Unfortunately, none of the teaser videos GMC released detail the electric Hummer truck’s range, battery capacity, or even price. However, Motor1 reports the truck will be both on- and off-road-capable. Which, considering it’s a Hummer, is to be expected. But we do know the truck will be fast. Road & Track reports the electric Hummer will go 0-60 in 3 seconds. That ties the R1T’s time and is only 0.1 seconds behind the tri-motor Tesla Cybertruck.

There’s also one more piece of information that’s been revealed: torque output. GMC’s videos claim the electric Hummer truck will produce 11,500 lb-ft of torque. And Autoweek reports that, when it reached to GM, that number was confirmed as accurate. However, much like tug-of-war videos and million-pound trailers, there’s more to it than that.
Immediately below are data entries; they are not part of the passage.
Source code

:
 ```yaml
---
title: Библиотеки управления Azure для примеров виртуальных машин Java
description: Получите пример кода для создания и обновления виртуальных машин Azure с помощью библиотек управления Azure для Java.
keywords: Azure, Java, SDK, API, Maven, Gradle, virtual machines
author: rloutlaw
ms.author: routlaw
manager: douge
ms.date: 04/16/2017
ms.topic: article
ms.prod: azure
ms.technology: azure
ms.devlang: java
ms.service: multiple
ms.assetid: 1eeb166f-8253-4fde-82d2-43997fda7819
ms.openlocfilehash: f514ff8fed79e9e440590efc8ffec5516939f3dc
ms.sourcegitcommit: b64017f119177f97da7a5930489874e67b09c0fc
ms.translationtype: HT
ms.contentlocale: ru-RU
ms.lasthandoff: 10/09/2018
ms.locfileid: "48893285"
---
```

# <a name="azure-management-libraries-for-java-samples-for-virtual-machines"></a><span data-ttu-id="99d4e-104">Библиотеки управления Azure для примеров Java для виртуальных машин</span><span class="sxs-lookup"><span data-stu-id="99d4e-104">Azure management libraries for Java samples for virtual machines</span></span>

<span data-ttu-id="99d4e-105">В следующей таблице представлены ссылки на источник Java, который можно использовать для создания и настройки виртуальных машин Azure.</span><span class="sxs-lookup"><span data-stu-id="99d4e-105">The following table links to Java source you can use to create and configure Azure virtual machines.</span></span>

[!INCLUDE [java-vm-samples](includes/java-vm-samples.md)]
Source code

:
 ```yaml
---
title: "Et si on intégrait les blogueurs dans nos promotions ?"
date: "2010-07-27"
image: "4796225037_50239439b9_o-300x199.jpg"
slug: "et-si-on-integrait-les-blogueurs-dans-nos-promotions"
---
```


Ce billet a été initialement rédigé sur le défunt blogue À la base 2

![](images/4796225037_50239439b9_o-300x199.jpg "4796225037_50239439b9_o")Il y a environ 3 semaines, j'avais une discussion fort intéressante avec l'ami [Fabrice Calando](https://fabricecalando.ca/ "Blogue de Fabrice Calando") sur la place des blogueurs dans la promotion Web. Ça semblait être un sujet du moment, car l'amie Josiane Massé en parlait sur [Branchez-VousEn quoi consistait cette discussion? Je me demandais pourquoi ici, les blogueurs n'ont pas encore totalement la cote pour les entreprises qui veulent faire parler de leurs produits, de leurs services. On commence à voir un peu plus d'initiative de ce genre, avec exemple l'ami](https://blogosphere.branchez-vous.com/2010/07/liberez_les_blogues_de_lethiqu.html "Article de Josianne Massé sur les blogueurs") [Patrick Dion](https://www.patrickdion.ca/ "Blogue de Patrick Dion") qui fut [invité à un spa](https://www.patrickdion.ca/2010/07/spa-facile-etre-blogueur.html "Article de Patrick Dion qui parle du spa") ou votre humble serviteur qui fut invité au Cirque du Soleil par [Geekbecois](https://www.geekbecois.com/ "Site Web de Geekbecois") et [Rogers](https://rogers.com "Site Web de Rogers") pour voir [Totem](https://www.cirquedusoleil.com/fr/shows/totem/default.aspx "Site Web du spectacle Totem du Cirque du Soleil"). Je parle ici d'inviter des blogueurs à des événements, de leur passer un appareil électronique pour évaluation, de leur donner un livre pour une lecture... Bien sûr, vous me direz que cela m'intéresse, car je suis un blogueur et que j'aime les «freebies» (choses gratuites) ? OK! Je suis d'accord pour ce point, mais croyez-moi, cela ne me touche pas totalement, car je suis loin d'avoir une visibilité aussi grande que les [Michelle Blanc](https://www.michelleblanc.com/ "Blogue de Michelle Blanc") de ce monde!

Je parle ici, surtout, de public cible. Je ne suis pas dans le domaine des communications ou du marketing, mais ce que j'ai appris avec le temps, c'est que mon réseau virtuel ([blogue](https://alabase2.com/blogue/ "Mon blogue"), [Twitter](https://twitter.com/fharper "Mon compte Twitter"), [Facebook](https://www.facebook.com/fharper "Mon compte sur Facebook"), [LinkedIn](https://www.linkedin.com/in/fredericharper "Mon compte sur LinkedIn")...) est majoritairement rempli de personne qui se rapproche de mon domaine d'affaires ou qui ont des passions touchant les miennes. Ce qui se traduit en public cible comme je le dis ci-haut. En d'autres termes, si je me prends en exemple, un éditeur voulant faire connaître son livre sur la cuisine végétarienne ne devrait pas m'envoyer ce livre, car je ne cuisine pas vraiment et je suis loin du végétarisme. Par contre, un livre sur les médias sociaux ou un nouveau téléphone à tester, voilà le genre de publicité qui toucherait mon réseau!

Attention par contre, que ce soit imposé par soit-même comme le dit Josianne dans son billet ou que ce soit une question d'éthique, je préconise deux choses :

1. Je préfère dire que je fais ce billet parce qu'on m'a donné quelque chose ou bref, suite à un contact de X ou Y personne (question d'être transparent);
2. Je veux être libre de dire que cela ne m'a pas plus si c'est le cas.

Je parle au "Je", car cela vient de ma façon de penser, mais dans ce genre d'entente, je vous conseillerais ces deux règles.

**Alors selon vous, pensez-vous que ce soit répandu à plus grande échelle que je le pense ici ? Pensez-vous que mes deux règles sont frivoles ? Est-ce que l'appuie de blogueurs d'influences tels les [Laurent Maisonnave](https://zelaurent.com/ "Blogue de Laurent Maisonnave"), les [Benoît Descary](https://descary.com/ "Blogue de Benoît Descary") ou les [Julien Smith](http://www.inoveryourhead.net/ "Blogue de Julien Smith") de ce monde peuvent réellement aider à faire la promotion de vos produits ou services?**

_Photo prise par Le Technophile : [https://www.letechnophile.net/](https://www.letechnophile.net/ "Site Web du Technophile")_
The electric Hummer doesn’t really make 11,500 lb-ft

R&T, Jalopnik, MT, and Car and Driver all note that this figure isn’t motor torque, but wheel torque. As Jason Fenske of Engineering Explained and R&T have detailed, wheel torque and motor torque aren’t the same thing.

Wheel torque is determined by multiplying motor torque through a vehicle’s gear ratios. This includes the gears in the transmission, the differential’s final drive, and even gear reduction happening in the drive system. Tesla did something similar when it claimed its Roadster made 7400 lb-ft of torque. That was wheel torque, not motor torque.

In reality, Car and Driver mused the electric Hummer might make closer to 1150 lb-ft. MT estimated that, if GMC is using similar gear ratios to Tesla, and four motors, each motor will make roughly 295 lb-ft. This would give a more realistic, if still immense, 1180 lb-ft. That’s more than Rivian or Bollinger provide. Tesla still hasn’t released the Cybertruck’s torque figures.  

What’s still to come

GM might reveal more information about the electric GMC Hummer in its Super Bowl commercial. At least, the commercial might give us a better look at the truck.

Officially, the electric Hummer’s reveal is set for May 20, 2020. Production will follow soon after, but deliveries, Car and Driver reports, won’t start until late 2021.

Nevertheless, Hummer is officially back. And that’s a sentence that’s still crazy to write.